Collected data –
•••••

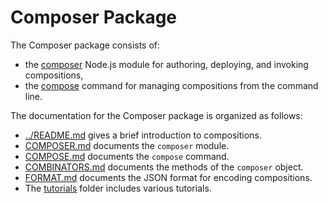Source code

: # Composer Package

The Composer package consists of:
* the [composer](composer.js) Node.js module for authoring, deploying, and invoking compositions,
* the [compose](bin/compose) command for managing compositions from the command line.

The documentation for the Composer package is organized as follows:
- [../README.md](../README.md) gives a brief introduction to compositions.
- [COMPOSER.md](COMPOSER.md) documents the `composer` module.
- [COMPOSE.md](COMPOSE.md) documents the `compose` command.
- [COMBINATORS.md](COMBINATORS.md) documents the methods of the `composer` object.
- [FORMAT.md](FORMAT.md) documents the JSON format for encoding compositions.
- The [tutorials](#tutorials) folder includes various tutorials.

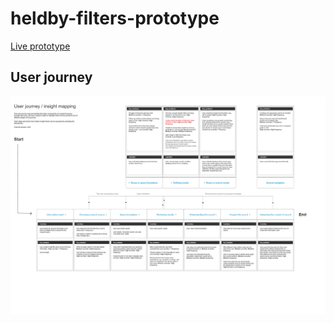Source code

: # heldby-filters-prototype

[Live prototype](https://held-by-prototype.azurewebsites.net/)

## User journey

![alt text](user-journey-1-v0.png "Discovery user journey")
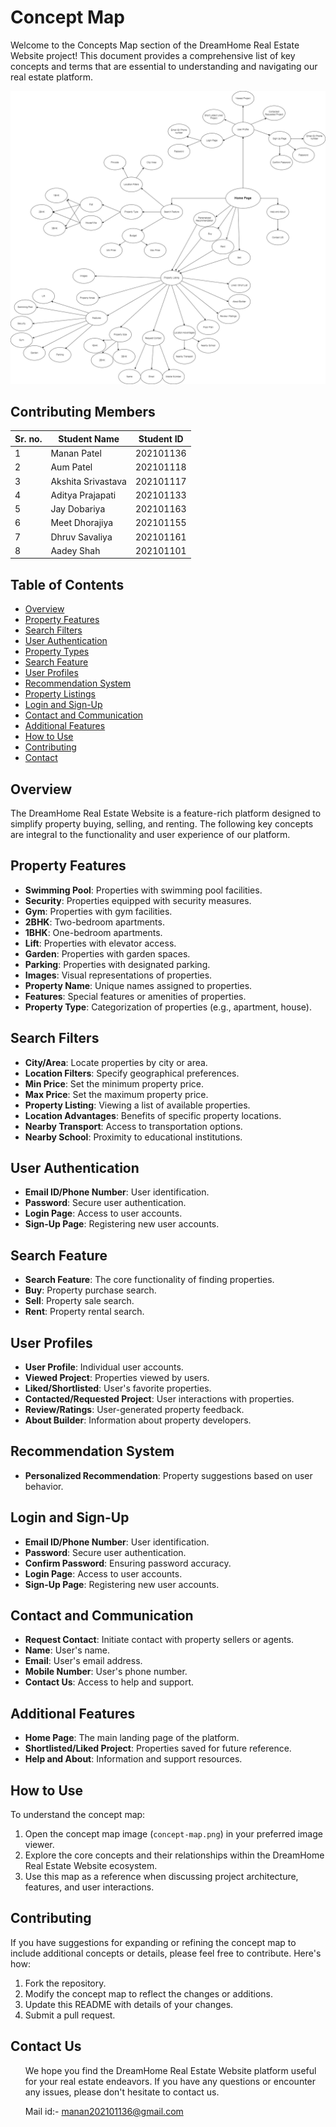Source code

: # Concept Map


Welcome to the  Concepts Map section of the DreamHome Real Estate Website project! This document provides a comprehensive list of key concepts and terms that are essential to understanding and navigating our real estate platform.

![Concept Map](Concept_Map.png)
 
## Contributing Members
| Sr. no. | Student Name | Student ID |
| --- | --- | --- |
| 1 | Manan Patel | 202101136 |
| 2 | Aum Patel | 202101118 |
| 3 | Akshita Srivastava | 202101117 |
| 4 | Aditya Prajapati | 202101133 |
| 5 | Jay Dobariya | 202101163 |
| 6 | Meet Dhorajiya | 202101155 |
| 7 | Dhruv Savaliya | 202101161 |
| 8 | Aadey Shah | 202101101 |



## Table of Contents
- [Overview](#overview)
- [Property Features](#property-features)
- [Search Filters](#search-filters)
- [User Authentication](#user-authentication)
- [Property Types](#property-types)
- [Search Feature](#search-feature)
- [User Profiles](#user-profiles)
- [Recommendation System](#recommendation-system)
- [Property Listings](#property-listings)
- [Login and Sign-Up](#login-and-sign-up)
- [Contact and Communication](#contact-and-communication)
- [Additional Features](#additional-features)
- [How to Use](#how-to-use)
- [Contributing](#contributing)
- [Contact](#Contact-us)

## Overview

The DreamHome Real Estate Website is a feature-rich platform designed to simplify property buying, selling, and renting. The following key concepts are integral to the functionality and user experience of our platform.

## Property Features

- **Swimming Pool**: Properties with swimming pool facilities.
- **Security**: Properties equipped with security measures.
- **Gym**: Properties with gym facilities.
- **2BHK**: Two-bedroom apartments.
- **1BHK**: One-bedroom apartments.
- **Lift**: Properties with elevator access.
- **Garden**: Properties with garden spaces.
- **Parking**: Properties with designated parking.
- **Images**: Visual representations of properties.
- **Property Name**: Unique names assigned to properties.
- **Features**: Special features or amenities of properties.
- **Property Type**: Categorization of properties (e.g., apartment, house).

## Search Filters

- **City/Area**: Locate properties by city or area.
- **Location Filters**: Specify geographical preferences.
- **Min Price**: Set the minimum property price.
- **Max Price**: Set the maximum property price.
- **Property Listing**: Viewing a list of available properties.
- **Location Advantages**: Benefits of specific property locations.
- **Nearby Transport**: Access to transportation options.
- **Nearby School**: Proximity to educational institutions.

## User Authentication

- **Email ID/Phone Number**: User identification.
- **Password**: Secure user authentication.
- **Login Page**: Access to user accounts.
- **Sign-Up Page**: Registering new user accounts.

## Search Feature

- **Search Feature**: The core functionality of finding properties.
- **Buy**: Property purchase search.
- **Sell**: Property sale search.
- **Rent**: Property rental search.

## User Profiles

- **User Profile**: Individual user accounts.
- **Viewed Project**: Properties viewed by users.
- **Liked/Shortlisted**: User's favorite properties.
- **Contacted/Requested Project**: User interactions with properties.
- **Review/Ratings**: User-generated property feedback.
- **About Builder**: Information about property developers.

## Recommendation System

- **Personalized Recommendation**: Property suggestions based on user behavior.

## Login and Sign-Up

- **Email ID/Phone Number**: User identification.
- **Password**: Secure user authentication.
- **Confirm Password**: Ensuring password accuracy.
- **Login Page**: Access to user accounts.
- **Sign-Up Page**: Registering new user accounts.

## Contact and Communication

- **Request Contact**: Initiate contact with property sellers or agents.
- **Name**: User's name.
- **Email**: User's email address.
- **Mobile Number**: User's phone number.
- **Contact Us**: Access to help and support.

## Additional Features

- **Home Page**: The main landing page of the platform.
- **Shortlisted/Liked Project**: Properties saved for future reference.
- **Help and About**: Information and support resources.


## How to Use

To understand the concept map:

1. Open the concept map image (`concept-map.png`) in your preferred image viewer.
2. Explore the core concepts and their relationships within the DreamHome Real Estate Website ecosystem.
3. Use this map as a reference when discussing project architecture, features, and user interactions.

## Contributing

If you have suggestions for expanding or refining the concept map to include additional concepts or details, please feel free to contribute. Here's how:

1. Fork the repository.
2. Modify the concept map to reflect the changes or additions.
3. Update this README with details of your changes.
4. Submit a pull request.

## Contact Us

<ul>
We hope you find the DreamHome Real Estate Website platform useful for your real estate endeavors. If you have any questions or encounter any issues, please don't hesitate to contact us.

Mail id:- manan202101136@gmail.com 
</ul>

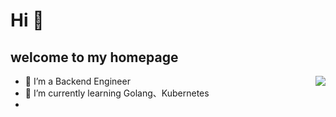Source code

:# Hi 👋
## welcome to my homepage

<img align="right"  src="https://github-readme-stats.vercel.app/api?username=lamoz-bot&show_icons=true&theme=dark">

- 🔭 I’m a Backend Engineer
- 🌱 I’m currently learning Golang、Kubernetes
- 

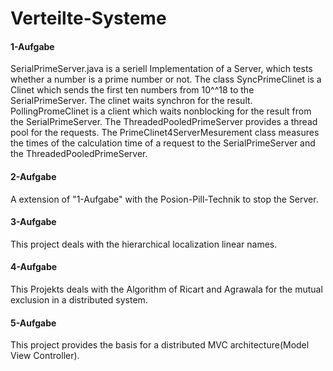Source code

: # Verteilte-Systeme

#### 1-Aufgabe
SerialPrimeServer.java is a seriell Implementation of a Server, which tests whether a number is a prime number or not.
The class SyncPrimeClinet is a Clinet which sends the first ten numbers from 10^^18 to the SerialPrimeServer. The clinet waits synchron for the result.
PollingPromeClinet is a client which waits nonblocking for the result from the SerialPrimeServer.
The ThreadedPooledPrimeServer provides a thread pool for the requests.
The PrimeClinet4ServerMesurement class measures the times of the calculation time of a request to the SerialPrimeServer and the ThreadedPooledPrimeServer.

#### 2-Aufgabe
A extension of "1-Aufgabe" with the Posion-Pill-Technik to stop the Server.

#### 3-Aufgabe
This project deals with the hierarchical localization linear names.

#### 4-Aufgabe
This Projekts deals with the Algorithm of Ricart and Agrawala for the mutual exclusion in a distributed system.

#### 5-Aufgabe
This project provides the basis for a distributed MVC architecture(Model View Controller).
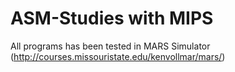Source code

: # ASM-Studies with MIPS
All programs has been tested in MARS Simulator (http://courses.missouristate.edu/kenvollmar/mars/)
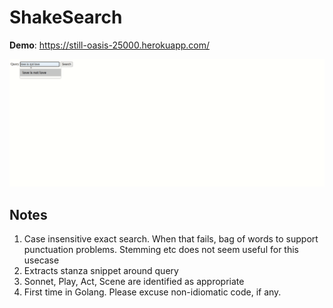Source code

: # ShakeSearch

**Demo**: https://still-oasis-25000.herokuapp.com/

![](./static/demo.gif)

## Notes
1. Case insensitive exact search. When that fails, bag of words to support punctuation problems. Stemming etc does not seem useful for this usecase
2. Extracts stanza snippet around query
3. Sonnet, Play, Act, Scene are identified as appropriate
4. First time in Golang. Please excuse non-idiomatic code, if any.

•••••

EXERCISE INSTRUCTIONS –
For this exercise, retype the data above exactly and skip every image.

RESPONSE AREA –
Source code

: # Composer Package

The Composer package consists of:
* the [composer](composer.js) Node.js module for authoring, deploying, and invoking compositions,
* the [compose](bin/compose) command for managing compositions from the command line.

The documentation for the Composer package is organized as follows:
- [../README.md](../README.md) gives a brief introduction to compositions.
- [COMPOSER.md](COMPOSER.md) documents the `composer` module.
- [COMPOSE.md](COMPOSE.md) documents the `compose` command.
- [COMBINATORS.md](COMBINATORS.md) documents the methods of the `composer` object.
- [FORMAT.md](FORMAT.md) documents the JSON format for encoding compositions.
- The [tutorials](#tutorials) folder includes various tutorials.

Source code

: # heldby-filters-prototype

[Live prototype](https://held-by-prototype.azurewebsites.net/)

## User journey

![alt text](user-journey-1-v0.png "Discovery user journey")
Source code

: # Concept Map


Welcome to the  Concepts Map section of the DreamHome Real Estate Website project! This document provides a comprehensive list of key concepts and terms that are essential to understanding and navigating our real estate platform.

![Concept Map](Concept_Map.png)
 
## Contributing Members
| Sr. no. | Student Name | Student ID |
| --- | --- | --- |
| 1 | Manan Patel | 202101136 |
| 2 | Aum Patel | 202101118 |
| 3 | Akshita Srivastava | 202101117 |
| 4 | Aditya Prajapati | 202101133 |
| 5 | Jay Dobariya | 202101163 |
| 6 | Meet Dhorajiya | 202101155 |
| 7 | Dhruv Savaliya | 202101161 |
| 8 | Aadey Shah | 202101101 |



## Table of Contents
- [Overview](#overview)
- [Property Features](#property-features)
- [Search Filters](#search-filters)
- [User Authentication](#user-authentication)
- [Property Types](#property-types)
- [Search Feature](#search-feature)
- [User Profiles](#user-profiles)
- [Recommendation System](#recommendation-system)
- [Property Listings](#property-listings)
- [Login and Sign-Up](#login-and-sign-up)
- [Contact and Communication](#contact-and-communication)
- [Additional Features](#additional-features)
- [How to Use](#how-to-use)
- [Contributing](#contributing)
- [Contact](#Contact-us)

## Overview

The DreamHome Real Estate Website is a feature-rich platform designed to simplify property buying, selling, and renting. The following key concepts are integral to the functionality and user experience of our platform.

## Property Features

- **Swimming Pool**: Properties with swimming pool facilities.
- **Security**: Properties equipped with security measures.
- **Gym**: Properties with gym facilities.
- **2BHK**: Two-bedroom apartments.
- **1BHK**: One-bedroom apartments.
- **Lift**: Properties with elevator access.
- **Garden**: Properties with garden spaces.
- **Parking**: Properties with designated parking.
- **Images**: Visual representations of properties.
- **Property Name**: Unique names assigned to properties.
- **Features**: Special features or amenities of properties.
- **Property Type**: Categorization of properties (e.g., apartment, house).

## Search Filters

- **City/Area**: Locate properties by city or area.
- **Location Filters**: Specify geographical preferences.
- **Min Price**: Set the minimum property price.
- **Max Price**: Set the maximum property price.
- **Property Listing**: Viewing a list of available properties.
- **Location Advantages**: Benefits of specific property locations.
- **Nearby Transport**: Access to transportation options.
- **Nearby School**: Proximity to educational institutions.

## User Authentication

- **Email ID/Phone Number**: User identification.
- **Password**: Secure user authentication.
- **Login Page**: Access to user accounts.
- **Sign-Up Page**: Registering new user accounts.

## Search Feature

- **Search Feature**: The core functionality of finding properties.
- **Buy**: Property purchase search.
- **Sell**: Property sale search.
- **Rent**: Property rental search.

## User Profiles

- **User Profile**: Individual user accounts.
- **Viewed Project**: Properties viewed by users.
- **Liked/Shortlisted**: User's favorite properties.
- **Contacted/Requested Project**: User interactions with properties.
- **Review/Ratings**: User-generated property feedback.
- **About Builder**: Information about property developers.

## Recommendation System

- **Personalized Recommendation**: Property suggestions based on user behavior.

## Login and Sign-Up

- **Email ID/Phone Number**: User identification.
- **Password**: Secure user authentication.
- **Confirm Password**: Ensuring password accuracy.
- **Login Page**: Access to user accounts.
- **Sign-Up Page**: Registering new user accounts.

## Contact and Communication

- **Request Contact**: Initiate contact with property sellers or agents.
- **Name**: User's name.
- **Email**: User's email address.
- **Mobile Number**: User's phone number.
- **Contact Us**: Access to help and support.

## Additional Features

- **Home Page**: The main landing page of the platform.
- **Shortlisted/Liked Project**: Properties saved for future reference.
- **Help and About**: Information and support resources.


## How to Use

To understand the concept map:

1. Open the concept map image (`concept-map.png`) in your preferred image viewer.
2. Explore the core concepts and their relationships within the DreamHome Real Estate Website ecosystem.
3. Use this map as a reference when discussing project architecture, features, and user interactions.

## Contributing

If you have suggestions for expanding or refining the concept map to include additional concepts or details, please feel free to contribute. Here's how:

1. Fork the repository.
2. Modify the concept map to reflect the changes or additions.
3. Update this README with details of your changes.
4. Submit a pull request.

## Contact Us

<ul>
We hope you find the DreamHome Real Estate Website platform useful for your real estate endeavors. If you have any questions or encounter any issues, please don't hesitate to contact us.

Mail id:- manan202101136@gmail.com 
</ul>

Source code

:# Hi 👋
## welcome to my homepage

<img align="right"  src="https://github-readme-stats.vercel.app/api?username=lamoz-bot&show_icons=true&theme=dark">

- 🔭 I’m a Backend Engineer
- 🌱 I’m currently learning Golang、Kubernetes
- 

Source code

: # Verteilte-Systeme

#### 1-Aufgabe
SerialPrimeServer.java is a seriell Implementation of a Server, which tests whether a number is a prime number or not.
The class SyncPrimeClinet is a Clinet which sends the first ten numbers from 10^^18 to the SerialPrimeServer. The clinet waits synchron for the result.
PollingPromeClinet is a client which waits nonblocking for the result from the SerialPrimeServer.
The ThreadedPooledPrimeServer provides a thread pool for the requests.
The PrimeClinet4ServerMesurement class measures the times of the calculation time of a request to the SerialPrimeServer and the ThreadedPooledPrimeServer.

#### 2-Aufgabe
A extension of "1-Aufgabe" with the Posion-Pill-Technik to stop the Server.

#### 3-Aufgabe
This project deals with the hierarchical localization linear names.

#### 4-Aufgabe
This Projekts deals with the Algorithm of Ricart and Agrawala for the mutual exclusion in a distributed system.

#### 5-Aufgabe
This project provides the basis for a distributed MVC architecture(Model View Controller).
Source code

: # ASM-Studies with MIPS
All programs has been tested in MARS Simulator (http://courses.missouristate.edu/kenvollmar/mars/)
Source code

: # ShakeSearch

**Demo**: https://still-oasis-25000.herokuapp.com/

![](./static/demo.gif)

## Notes
1. Case insensitive exact search. When that fails, bag of words to support punctuation problems. Stemming etc does not seem useful for this usecase
2. Extracts stanza snippet around query
3. Sonnet, Play, Act, Scene are identified as appropriate
4. First time in Golang. Please excuse non-idiomatic code, if any.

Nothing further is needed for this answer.